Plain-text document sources
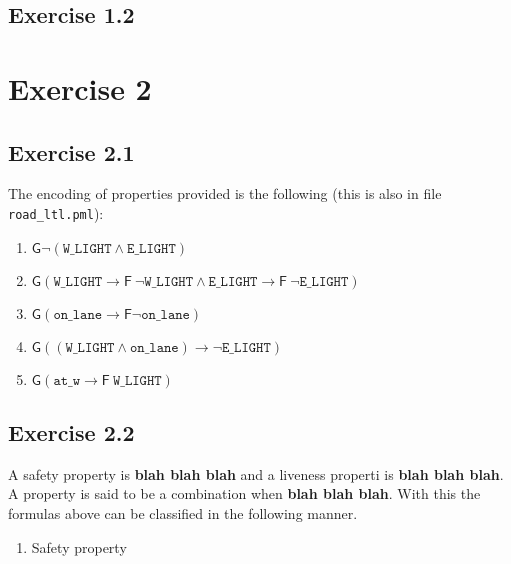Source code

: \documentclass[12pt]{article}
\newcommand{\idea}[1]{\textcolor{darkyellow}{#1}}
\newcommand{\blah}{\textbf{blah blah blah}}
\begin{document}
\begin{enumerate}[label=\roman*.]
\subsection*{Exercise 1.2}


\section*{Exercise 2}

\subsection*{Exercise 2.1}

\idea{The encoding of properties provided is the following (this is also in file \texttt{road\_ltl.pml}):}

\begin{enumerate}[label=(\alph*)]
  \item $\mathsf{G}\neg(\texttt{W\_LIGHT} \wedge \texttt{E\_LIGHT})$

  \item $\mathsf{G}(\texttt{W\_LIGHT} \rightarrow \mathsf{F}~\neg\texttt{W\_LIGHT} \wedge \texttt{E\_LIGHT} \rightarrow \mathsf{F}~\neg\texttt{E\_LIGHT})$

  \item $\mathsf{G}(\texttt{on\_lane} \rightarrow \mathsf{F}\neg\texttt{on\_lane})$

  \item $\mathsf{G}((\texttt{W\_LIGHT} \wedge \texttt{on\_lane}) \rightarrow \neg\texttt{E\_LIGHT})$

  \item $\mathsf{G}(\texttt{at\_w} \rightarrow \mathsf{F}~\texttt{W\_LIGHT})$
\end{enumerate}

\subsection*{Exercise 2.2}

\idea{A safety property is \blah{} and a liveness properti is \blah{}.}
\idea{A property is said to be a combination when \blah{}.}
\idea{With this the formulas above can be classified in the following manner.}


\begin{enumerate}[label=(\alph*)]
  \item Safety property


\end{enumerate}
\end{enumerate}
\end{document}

...

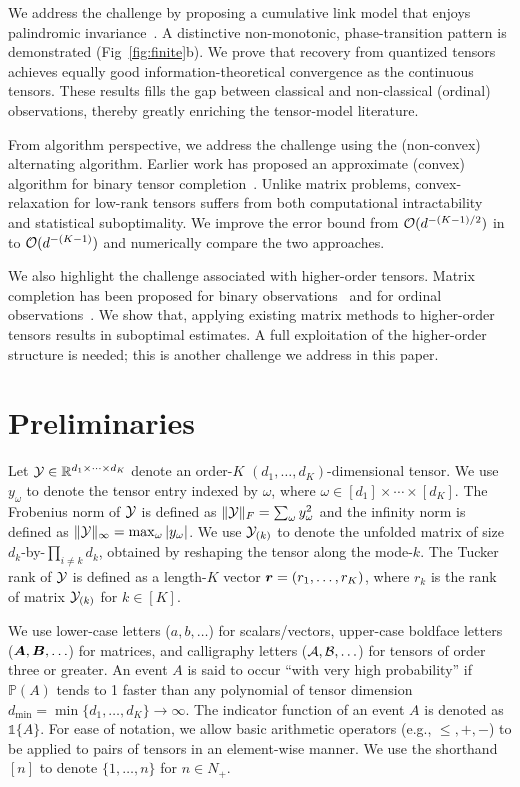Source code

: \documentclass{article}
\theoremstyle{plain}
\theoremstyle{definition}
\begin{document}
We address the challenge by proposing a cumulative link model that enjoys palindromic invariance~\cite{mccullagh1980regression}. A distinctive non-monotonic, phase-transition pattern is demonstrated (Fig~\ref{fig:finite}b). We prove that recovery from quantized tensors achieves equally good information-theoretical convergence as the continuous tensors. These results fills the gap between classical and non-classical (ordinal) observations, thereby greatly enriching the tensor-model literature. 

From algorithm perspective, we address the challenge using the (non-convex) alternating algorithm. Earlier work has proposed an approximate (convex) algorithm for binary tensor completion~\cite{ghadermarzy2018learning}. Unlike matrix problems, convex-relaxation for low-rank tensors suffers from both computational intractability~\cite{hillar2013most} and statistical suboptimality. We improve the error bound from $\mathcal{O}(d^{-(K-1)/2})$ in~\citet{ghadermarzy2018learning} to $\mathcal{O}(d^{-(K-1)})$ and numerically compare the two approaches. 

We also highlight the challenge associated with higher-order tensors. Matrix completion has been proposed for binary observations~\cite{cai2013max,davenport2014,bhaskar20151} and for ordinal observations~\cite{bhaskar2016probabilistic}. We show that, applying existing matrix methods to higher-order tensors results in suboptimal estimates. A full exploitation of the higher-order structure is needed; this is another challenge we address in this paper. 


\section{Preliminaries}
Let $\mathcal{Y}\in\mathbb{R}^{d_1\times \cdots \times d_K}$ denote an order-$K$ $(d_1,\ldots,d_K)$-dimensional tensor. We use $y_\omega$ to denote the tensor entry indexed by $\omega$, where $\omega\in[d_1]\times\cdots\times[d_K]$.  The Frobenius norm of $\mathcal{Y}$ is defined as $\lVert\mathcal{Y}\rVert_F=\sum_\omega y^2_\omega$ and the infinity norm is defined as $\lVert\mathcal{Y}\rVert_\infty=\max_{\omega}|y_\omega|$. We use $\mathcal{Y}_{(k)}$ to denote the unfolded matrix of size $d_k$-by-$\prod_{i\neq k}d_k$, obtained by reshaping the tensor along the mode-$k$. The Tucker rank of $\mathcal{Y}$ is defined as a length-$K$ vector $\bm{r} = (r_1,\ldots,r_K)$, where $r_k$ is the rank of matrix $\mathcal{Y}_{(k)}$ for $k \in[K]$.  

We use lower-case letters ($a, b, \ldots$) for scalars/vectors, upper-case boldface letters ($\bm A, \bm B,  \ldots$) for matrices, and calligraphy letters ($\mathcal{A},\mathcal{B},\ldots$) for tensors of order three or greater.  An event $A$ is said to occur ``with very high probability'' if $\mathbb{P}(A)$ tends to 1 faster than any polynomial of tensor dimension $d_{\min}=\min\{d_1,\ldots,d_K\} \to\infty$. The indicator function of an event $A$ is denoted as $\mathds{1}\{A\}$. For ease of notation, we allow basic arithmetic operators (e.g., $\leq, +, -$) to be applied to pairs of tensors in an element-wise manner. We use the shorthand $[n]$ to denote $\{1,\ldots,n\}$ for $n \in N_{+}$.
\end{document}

§ **ACTIVITY**:
Once a line of the records is found to contain "theoremstyle", copy it out.

§ **WRITTEN SOLUTION**:
\theoremstyle{plain}
\theoremstyle{definition}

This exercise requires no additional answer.